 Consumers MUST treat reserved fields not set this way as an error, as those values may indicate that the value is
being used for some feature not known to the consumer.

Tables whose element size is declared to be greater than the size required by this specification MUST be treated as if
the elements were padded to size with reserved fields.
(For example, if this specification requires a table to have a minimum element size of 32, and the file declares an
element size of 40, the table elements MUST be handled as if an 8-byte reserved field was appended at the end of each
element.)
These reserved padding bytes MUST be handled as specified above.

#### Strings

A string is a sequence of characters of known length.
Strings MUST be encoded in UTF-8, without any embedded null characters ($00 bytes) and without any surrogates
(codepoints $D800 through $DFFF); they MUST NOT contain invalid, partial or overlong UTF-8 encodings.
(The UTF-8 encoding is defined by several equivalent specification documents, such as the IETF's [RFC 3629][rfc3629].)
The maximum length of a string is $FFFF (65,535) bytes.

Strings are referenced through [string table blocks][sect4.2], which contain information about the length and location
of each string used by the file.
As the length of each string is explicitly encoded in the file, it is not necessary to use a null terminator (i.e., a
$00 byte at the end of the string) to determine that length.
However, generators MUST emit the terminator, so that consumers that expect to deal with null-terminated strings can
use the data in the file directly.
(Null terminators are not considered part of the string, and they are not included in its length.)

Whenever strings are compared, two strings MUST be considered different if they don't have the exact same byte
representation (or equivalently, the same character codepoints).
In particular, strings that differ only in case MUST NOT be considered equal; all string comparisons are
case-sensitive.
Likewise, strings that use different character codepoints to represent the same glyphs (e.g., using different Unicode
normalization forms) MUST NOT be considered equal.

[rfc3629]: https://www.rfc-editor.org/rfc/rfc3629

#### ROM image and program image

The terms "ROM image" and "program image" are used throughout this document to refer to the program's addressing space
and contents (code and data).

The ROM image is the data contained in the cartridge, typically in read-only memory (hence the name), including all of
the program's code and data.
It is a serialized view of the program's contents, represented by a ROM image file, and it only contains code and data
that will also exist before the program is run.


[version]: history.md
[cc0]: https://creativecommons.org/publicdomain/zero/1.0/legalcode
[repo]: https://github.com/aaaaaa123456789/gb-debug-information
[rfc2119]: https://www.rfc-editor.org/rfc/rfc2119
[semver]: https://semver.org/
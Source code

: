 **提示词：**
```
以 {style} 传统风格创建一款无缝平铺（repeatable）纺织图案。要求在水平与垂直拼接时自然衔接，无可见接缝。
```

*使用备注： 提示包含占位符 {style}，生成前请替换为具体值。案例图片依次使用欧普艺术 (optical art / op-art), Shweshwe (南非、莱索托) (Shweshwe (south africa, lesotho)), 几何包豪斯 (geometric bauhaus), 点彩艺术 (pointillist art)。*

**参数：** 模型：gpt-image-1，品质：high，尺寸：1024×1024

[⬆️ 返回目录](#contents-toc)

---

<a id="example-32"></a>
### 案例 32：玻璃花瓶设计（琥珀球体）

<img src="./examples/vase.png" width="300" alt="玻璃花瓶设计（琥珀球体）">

______

TASK INSTRUCTIONS: Repeat each line of the data above, exactly as it appears, from the first through the line that contains "the elements were".

REPLY TO THE EXERCISE:
 Consumers MUST treat reserved fields not set this way as an error, as those values may indicate that the value is
being used for some feature not known to the consumer.

Tables whose element size is declared to be greater than the size required by this specification MUST be treated as if
the elements were padded to size with reserved fields.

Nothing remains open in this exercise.